A estas alturas de la campaña, a la vista de las encuestas, y sin dar ninguna por concluyente, se perfilan ya dos escenarios posibles. El más probable, un triunfo amplio de una candidatura encabezada por una mujer, Isabel Díaz Ayuso, que accedería al gobierno con el apoyo de otra fuerza política que no tendría otro modo de dar alguna utilidad a sus escaños.
El segundo, menos probable de entrada, pero no imposible, una mayoría de las fuerzas de izquierdas encabezada por un Ángel Gabilondo que sólo podría salvarse del descalabro apoyándose en el empuje de otra mujer: Mónica García, la candidata de Más Madrid.

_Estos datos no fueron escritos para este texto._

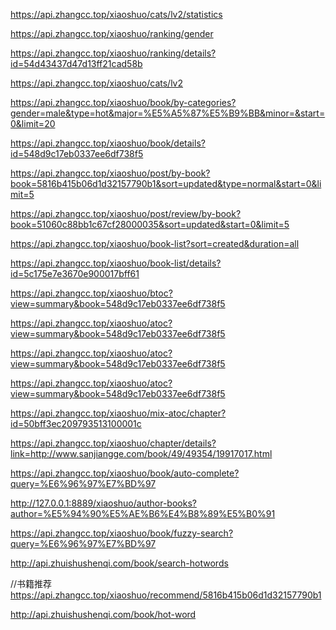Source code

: <!-- 获取所有分类 -->
<!-- 参数 null -->
https://api.zhangcc.top/xiaoshuo/cats/lv2/statistics

<!-- 获取排行榜类型
参数 null -->
https://api.zhangcc.top/xiaoshuo/ranking/gender

<!-- 获取排行榜小说
参数 排行榜id(从排行榜类型获取) -->
https://api.zhangcc.top/xiaoshuo/ranking/details?id=54d43437d47d13ff21cad58b

<!-- 获取分类下小类别
参数 null -->
https://api.zhangcc.top/xiaoshuo/cats/lv2

<!-- 根据分类获取小说列表
gender: 男生:mael 女生:female 出版:press
type: 热门:hot 新书:new 好评:reputation 完结: over 包月: monthly
major: 大类别 从接口1获取
minor: 小类别 从接口4获取 (非必填)
start: 分页开始页
limit: 分页条数 -->
https://api.zhangcc.top/xiaoshuo/book/by-categories?gender=male&type=hot&major=%E5%A5%87%E5%B9%BB&minor=&start=0&limit=20

<!-- 获取小说信息
参数	booId具体小说的ID -->
https://api.zhangcc.top/xiaoshuo/book/details?id=548d9c17eb0337ee6df738f5

<!-- 获取短评
book: {bookId},
sort: (lastUpdated|newest|mostlike) //排序方式
start,
limit -->
https://api.zhangcc.top/xiaoshuo/post/by-book?book=5816b415b06d1d32157790b1&sort=updated&type=normal&start=0&limit=5

<!-- 获取书评
book: {bookId},
sort: (updated|created|comment-count),
start,
limit -->
https://api.zhangcc.top/xiaoshuo/post/review/by-book?book=51060c88bb1c67cf28000035&sort=updated&start=0&limit=5

<!-- 获取书单
query string: {
  sort: (collectorCount|created),
  duration: (last-seven-days|all),
  gender: (male|female),
  tag: (有点多),
  start
}
说明:
本周最热的query是: sort=collectorCount&duration=last-seven-days&start=0
最新发布是: sort=created&duration=all
最多收藏是: sort=collectorCount&duration=all -->
https://api.zhangcc.top/xiaoshuo/book-list?sort=created&duration=all

<!-- 获取书单详情
id 书单id -->
https://api.zhangcc.top/xiaoshuo/book-list/details?id=5c175e7e3670e900017bff61

<!-- 获取正版书源
view: 暂时只知道summary这个参数 book: 对应的bookId -->
https://api.zhangcc.top/xiaoshuo/btoc?view=summary&book=548d9c17eb0337ee6df738f5

<!-- 获取盗版书源
view: 暂时只知道summary这个参数 book: 对应的bookId -->
https://api.zhangcc.top/xiaoshuo/atoc?view=summary&book=548d9c17eb0337ee6df738f5

<!-- 获取小说盗版章节(根据小说源id)
参数 id -->
https://api.zhangcc.top/xiaoshuo/atoc?view=summary&book=548d9c17eb0337ee6df738f5

<!-- 获取小说正版章节(根据小说源id)
参数 id -->
https://api.zhangcc.top/xiaoshuo/atoc?view=summary&book=548d9c17eb0337ee6df738f5
<!-- 获取小说章节(根据小说id)
参数	bookId:对应小说id view:暂时只知道chapters -->
https://api.zhangcc.top/xiaoshuo/mix-atoc/chapter?id=50bff3ec209793513100001c

<!-- 获取小说章节内容
参数	link: 章节地址 -->
https://api.zhangcc.top/xiaoshuo/chapter/details?link=http://www.sanjiangge.com/book/49/49354/19917017.html

<!-- 搜索自动补充（搜索相关推荐）
query 搜素关键词 -->
https://api.zhangcc.top/xiaoshuo/book/auto-complete?query=%E6%96%97%E7%BD%97

<!-- 获取作者名下书籍 -->
<!-- 参数 author 作者名 -->
http://127.0.0.1:8889/xiaoshuo/author-books?author=%E5%94%90%E5%AE%B6%E4%B8%89%E5%B0%91

<!-- 模糊搜索
参数	query:查询值 -->
https://api.zhangcc.top/xiaoshuo/book/fuzzy-search?query=%E6%96%97%E7%BD%97

<!-- 搜索热词 -->
http://api.zhuishushenqi.com/book/search-hotwords

//书籍推荐
https://api.zhangcc.top/xiaoshuo/recommend/5816b415b06d1d32157790b1

<!-- 热门推荐 -->
http://api.zhuishushenqi.com/book/hot-word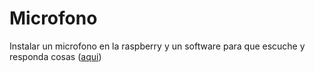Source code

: # Microfono

Instalar un microfono en la raspberry y un software para que escuche y responda cosas ([aqui](https://rhasspy.readthedocs.io/en/latest/usage/))
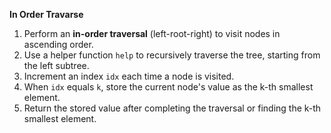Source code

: **In Order Travarse**
1. Perform an **in-order traversal** (left-root-right) to visit nodes in ascending order.
2. Use a helper function `help` to recursively traverse the tree, starting from the left subtree.
3. Increment an index `idx` each time a node is visited.
4. When `idx` equals `k`, store the current node's value as the k-th smallest element.
5. Return the stored value after completing the traversal or finding the k-th smallest element.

Tanto en el debate televisado del otro día, como en el resto de la campaña, son ellas dos las que demuestran el nervio y el músculo que faltan a sus rivales varones. Son ellas las que se atraen la atención y el crédito de su correspondiente fracción del electorado, en mayor medida incluso que el descrédito de los que las enjuician desde la trinchera contraria.

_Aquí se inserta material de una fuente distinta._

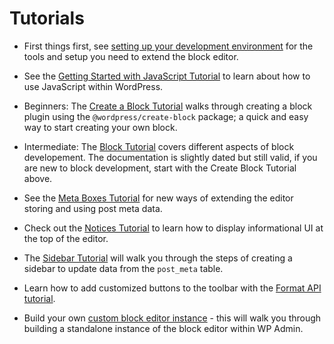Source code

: # Tutorials

-   First things first, see [setting up your development environment](/docs/designers-developers/developers/tutorials/devenv/readme.md) for the tools and setup you need to extend the block editor.

-   See the [Getting Started with JavaScript Tutorial](/docs/designers-developers/developers/tutorials/javascript/readme.md) to learn about how to use JavaScript within WordPress.

-   Beginners: The [Create a Block Tutorial](/docs/designers-developers/developers/tutorials/create-block/readme.md) walks through creating a block plugin using the `@wordpress/create-block` package; a quick and easy way to start creating your own block.

-   Intermediate: The [Block Tutorial](/docs/designers-developers/developers/tutorials/block-tutorial/readme.md) covers different aspects of block developement. The documentation is slightly dated but still valid, if you are new to block development, start with the Create Block Tutorial above.

-   See the [Meta Boxes Tutorial](/docs/designers-developers/developers/tutorials/metabox/readme.md) for new ways of extending the editor storing and using post meta data.

-   Check out the [Notices Tutorial](/docs/designers-developers/developers/tutorials/notices/README.md) to learn how to display informational UI at the top of the editor.

-   The [Sidebar Tutorial](/docs/designers-developers/developers/tutorials/sidebar-tutorial/plugin-sidebar-0.md) will walk you through the steps of creating a sidebar to update data from the `post_meta` table.

-   Learn how to add customized buttons to the toolbar with the [Format API tutorial](/docs/designers-developers/developers/tutorials/format-api/).

-   Build your own [custom block editor instance](/docs/designers-developers/developers/platform/custom-block-editor/) - this will walk you through building a standalone instance of the block editor within WP Admin.
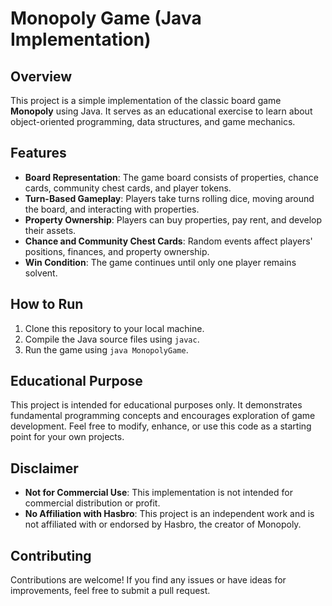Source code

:# Monopoly Game (Java Implementation)

## Overview
This project is a simple implementation of the classic board game **Monopoly** using Java. It serves as an educational exercise to learn about object-oriented programming, data structures, and game mechanics.

## Features
- **Board Representation**: The game board consists of properties, chance cards, community chest cards, and player tokens.
- **Turn-Based Gameplay**: Players take turns rolling dice, moving around the board, and interacting with properties.
- **Property Ownership**: Players can buy properties, pay rent, and develop their assets.
- **Chance and Community Chest Cards**: Random events affect players' positions, finances, and property ownership.
- **Win Condition**: The game continues until only one player remains solvent.

## How to Run
1. Clone this repository to your local machine.
2. Compile the Java source files using `javac`.
3. Run the game using `java MonopolyGame`.

## Educational Purpose
This project is intended for educational purposes only. It demonstrates fundamental programming concepts and encourages exploration of game development. Feel free to modify, enhance, or use this code as a starting point for your own projects.

## Disclaimer
- **Not for Commercial Use**: This implementation is not intended for commercial distribution or profit.
- **No Affiliation with Hasbro**: This project is an independent work and is not affiliated with or endorsed by Hasbro, the creator of Monopoly.

## Contributing
Contributions are welcome! If you find any issues or have ideas for improvements, feel free to submit a pull request.

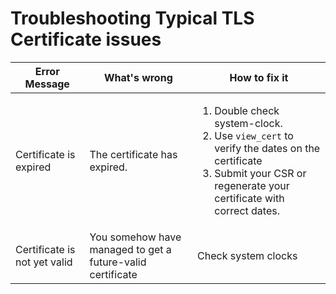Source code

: # Troubleshooting Typical TLS Certificate issues


| Error Message | What's wrong | How to fix it |
| - | - | - |
| Certificate is expired | The certificate has expired. | <ol><li>Double check system-clock.</li><li>Use `view_cert` to verify the dates on the certificate</li><li>Submit your CSR or regenerate your certificate with correct dates.</lu></ol> |
| Certificate is not yet valid | You somehow have managed to get a future-valid certificate | Check system clocks |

A su lado, un Pablo Iglesias en horas bajas, un Ángel Gabilondo a contrapié y un Edmundo Bal puesto al timón del Titanic tras el impacto con el iceberg se ven tan ensombrecidos que llegan a provocar la compasión de quienes menos inclinados pudieran hallarse a tenérsela.
Y lo más notable del caso es que ambas lideran sus fuerzas respectivas y deciden el discurso que dirigen a la ciudadanía sin ninguna tutela, por un lado, y en mayor medida de lo que lo pueden hacer sus rivales varones. No son, por ejemplo, como Laura Borràs, cabeza de lista y mascarón de proa de la versión nihilista del independentismo procesista, pero a la postre sumisa al dedo que la ungió desde Waterloo.

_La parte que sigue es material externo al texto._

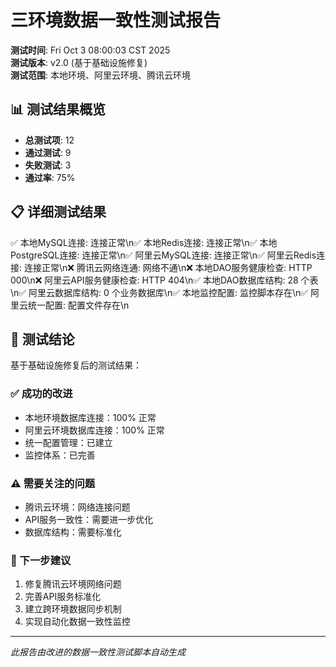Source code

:# 三环境数据一致性测试报告

**测试时间**: Fri Oct  3 08:00:03 CST 2025  
**测试版本**: v2.0 (基于基础设施修复)  
**测试范围**: 本地环境、阿里云环境、腾讯云环境

## 📊 测试结果概览

- **总测试项**: 12
- **通过测试**: 9
- **失败测试**: 3
- **通过率**: 75%

## 📋 详细测试结果

✅ 本地MySQL连接: 连接正常\n✅ 本地Redis连接: 连接正常\n✅ 本地PostgreSQL连接: 连接正常\n✅ 阿里云MySQL连接: 连接正常\n✅ 阿里云Redis连接: 连接正常\n❌ 腾讯云网络连通: 网络不通\n❌ 本地DAO服务健康检查: HTTP 000\n❌ 阿里云API服务健康检查: HTTP 404\n✅ 本地DAO数据库结构:       28 个表\n✅ 阿里云数据库结构:        0 个业务数据库\n✅ 本地监控配置: 监控脚本存在\n✅ 阿里云统一配置: 配置文件存在\n

## 🎯 测试结论

基于基础设施修复后的测试结果：

### ✅ 成功的改进
- 本地环境数据库连接：100% 正常
- 阿里云环境数据库连接：100% 正常
- 统一配置管理：已建立
- 监控体系：已完善

### ⚠️ 需要关注的问题
- 腾讯云环境：网络连接问题
- API服务一致性：需要进一步优化
- 数据库结构：需要标准化

### 🚀 下一步建议
1. 修复腾讯云环境网络问题
2. 完善API服务标准化
3. 建立跨环境数据同步机制
4. 实现自动化数据一致性监控

---
*此报告由改进的数据一致性测试脚本自动生成*
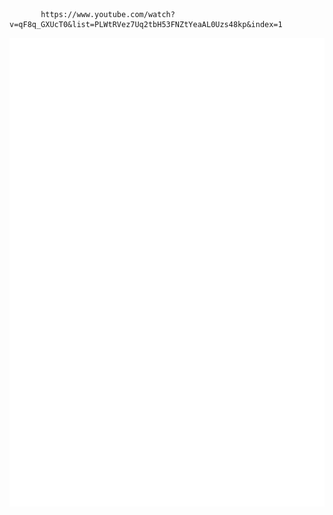 
           https://www.youtube.com/watch?v=qF8q_GXUcT0&list=PLWtRVez7Uq2tbH53FNZtYeaAL0Uzs48kp&index=1

<a href="#" target="_blank">
  <img src="svg/hieujoyce.svg" alt="Hieu Joyce" width="1200" height="750" />
</a>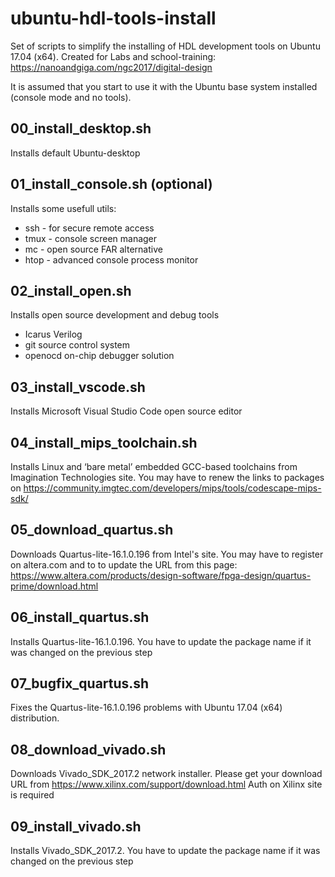 # ubuntu-hdl-tools-install

Set of scripts to simplify the installing of HDL development tools on Ubuntu 17.04 (x64). Created for Labs and school-training: https://nanoandgiga.com/ngc2017/digital-design

It is assumed that you start to use it with the Ubuntu base system installed (console mode and no tools).

## 00_install_desktop.sh
Installs default Ubuntu-desktop

## 01_install_console.sh (optional)
Installs some usefull utils:
 - ssh - for secure remote access
 - tmux - console screen manager
 - mc - open source FAR alternative 
 - htop - advanced console process monitor

## 02_install_open.sh
Installs open source development and debug tools
 - Icarus Verilog
 - git source control system
 - openocd on-chip debugger solution

## 03_install_vscode.sh
Installs Microsoft Visual Studio Code open source editor

## 04_install_mips_toolchain.sh
Installs Linux and ‘bare metal’ embedded GCC-based toolchains from Imagination Technologies site. You may have to renew the links to packages on https://community.imgtec.com/developers/mips/tools/codescape-mips-sdk/ 

## 05_download_quartus.sh
Downloads Quartus-lite-16.1.0.196 from Intel's site. You may have to register on altera.com and to to update the URL from this page: https://www.altera.com/products/design-software/fpga-design/quartus-prime/download.html

## 06_install_quartus.sh
Installs Quartus-lite-16.1.0.196. You have to update the package name if it was changed on the previous step

## 07_bugfix_quartus.sh
Fixes the Quartus-lite-16.1.0.196 problems with Ubuntu  17.04 (x64) distribution.

## 08_download_vivado.sh
Downloads Vivado_SDK_2017.2 network installer. Please get your download URL from https://www.xilinx.com/support/download.html
Auth on Xilinx site is required

## 09_install_vivado.sh
Installs Vivado_SDK_2017.2. You have to update the package name if it was changed on the previous step
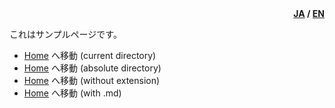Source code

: <div id="lang" style="text-align: right; font-weight: bold;"><u>JA</u> / <a href="../en-us/page.html">EN</a></div>

これはサンプルページです。

- [Home](.) へ移動 (current directory)
- [Home](/Sandbox/ja-jp/) へ移動 (absolute directory)
- [Home](README) へ移動 (without extension)
- [Home](README.md) へ移動 (with .md)
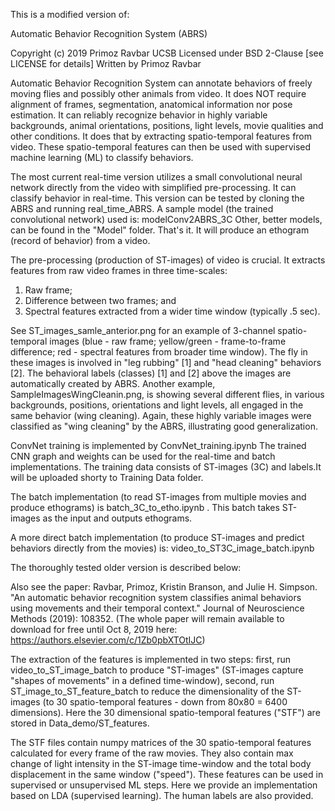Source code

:This is a modified version of:

Automatic Behavior Recognition System (ABRS)

Copyright (c) 2019 Primoz Ravbar UCSB
Licensed under BSD 2-Clause [see LICENSE for details]
Written by Primoz Ravbar

Automatic Behavior Recognition System can annotate behaviors of freely moving flies and possibly other animals from video. It does NOT require alignment of frames, segmentation, anatomical information nor pose estimation. It can reliably recognize behavior in highly variable backgrounds, animal orientations, positions, light levels, movie qualities and other conditions. It does that by extracting spatio-temporal features from video. These spatio-temporal features can then be used with supervised machine learning (ML) to classify behaviors. 

The most current real-time version utilizes a small convolutional neural network directly from the video with simplified pre-processing. It can classify behavior in real-time. This version can be tested by cloning the ABRS and running real_time_ABRS. A sample model (the trained convolutional network) used is: modelConv2ABRS_3C Other, better models, can be found in the "Model" folder. That's it. It will produce an ethogram (record of behavior) from a video. 

The pre-processing (production of ST-images) of video is crucial. It extracts features from raw video frames in three time-scales:

  1) Raw frame;
  2) Difference between two frames; and
  3) Spectral features extracted from a wider time window (typically .5 sec).
  
See ST_images_samle_anterior.png for an example of 3-channel spatio-temporal images (blue - raw frame; yellow/green - frame-to-frame difference; red - spectral features from broader time window). The fly in these images is involved in "leg rubbing" [1] and "head cleaning" behaviors [2]. The behavioral labels (classes) [1] and [2] above the images are automatically created by ABRS. Another example, SampleImagesWingCleanin.png, is showing several different flies, in various backgrounds, positions, orientations and light levels, all engaged in the same behavior (wing cleaning). Again, these highly variable images were classified as "wing cleaning" by the ABRS, illustrating good generalization.

ConvNet training is implemented by ConvNet_training.ipynb The trained CNN graph and weights can be used for the real-time and batch implementations. The training data consists of ST-images (3C) and labels.It will be uploaded shorty to Training Data folder. 

The batch implementation (to read ST-images from multiple movies and produce ethograms) is batch_3C_to_etho.ipynb . This batch takes ST-images as the input and outputs ethograms.

A more direct batch implementation (to produce ST-images and predict behaviors directly from the movies) is: video_to_ST3C_image_batch.ipynb

The thoroughly tested older version is described below:

Also see the paper: Ravbar, Primoz, Kristin Branson, and Julie H. Simpson. "An automatic behavior recognition system classifies animal behaviors using movements and their temporal context." Journal of Neuroscience Methods (2019): 108352. (The whole paper will remain available to download for free until Oct 8, 2019 here: https://authors.elsevier.com/c/1Zb0pbXTOtIJC)

The extraction of the features is implemented in two steps: first, run video_to_ST_image_batch to produce "ST-images" (ST-images capture "shapes of movements" in a defined time-window), second, run ST_image_to_ST_feature_batch to reduce the dimensionality of the ST-images (to 30 spatio-temporal features - down from 80x80 = 6400 dimensions). Here the 30 dimensional spatio-temporal features ("STF") are stored in Data_demo/ST_features.

The STF files contain numpy matrices of the 30 spatio-temporal features calculated for every frame of the raw movies. They also contain max change of light intensity in the ST-image time-window and the total body displacement in the same window ("speed"). These features can be used in supervised or unsupervised ML steps. Here we provide an implementation based on LDA (supervised learning). The human labels are also provided.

Ellas, y se han ocupado de que quedara bien claro desde el principio, son las que marcan su agenda, su estilo y el mensaje de la campaña. Mónica García no sólo le dejó bien claro a Pablo Iglesias que no tenía necesidad alguna de varones redentores: también ha despachado a Íñigo Errejón a un discreto segundo plano. Y Ayuso ha persuadido a su jefe, Pablo Casado, de dejarla hacer y renunciar a dirigirla.
Si uno compara con Gabilondo, que se mueve al son de los bandazos que cada día más notoriamente le imprimen desde la Moncloa, o con la desesperación que dicta el discurso de sus otros dos contrincantes varones, se entiende que sólo una u otra puedan alzarse en estas elecciones con el verdadero triunfo.
Si gana y gobierna una será terrible para una porción de los madrileños. Si lo hace la otra, espantará a una porción distinta. En cualquier caso, podremos los madrileños celebrar al menos que nos adelantamos a otros en la normalización del liderazgo femenino. Por primera vez entre los españoles, entre mujeres anda el juego y son ellas, no sus tutores ni sus mentores ni sus manipuladores, las que eligen el camino para acertar o para equivocarse.
Si se observa con atención, es un cambio de veras revolucionario, que sugiere que Madrid, con todos sus defectos y todos sus lastres, acierta a situarse en vanguardia del país.
Nota al pie merece el desempeño de la tercera candidata en discordia, Rocío Monasterio, candidata de Vox. Poco importa si tiene o no capacidad para marcar su propia agenda. Los modos y mensajes que exhibe acercan a su formación a la irrelevancia y al riesgo de ganarse el cordón sanitario que muchos entendemos que en democracia sólo puede imponerse con graves razones. En esta campaña, tan femenina, ha sucumbido a la pésima idea de situarse muy lejos del espacio donde se tejen los consensos.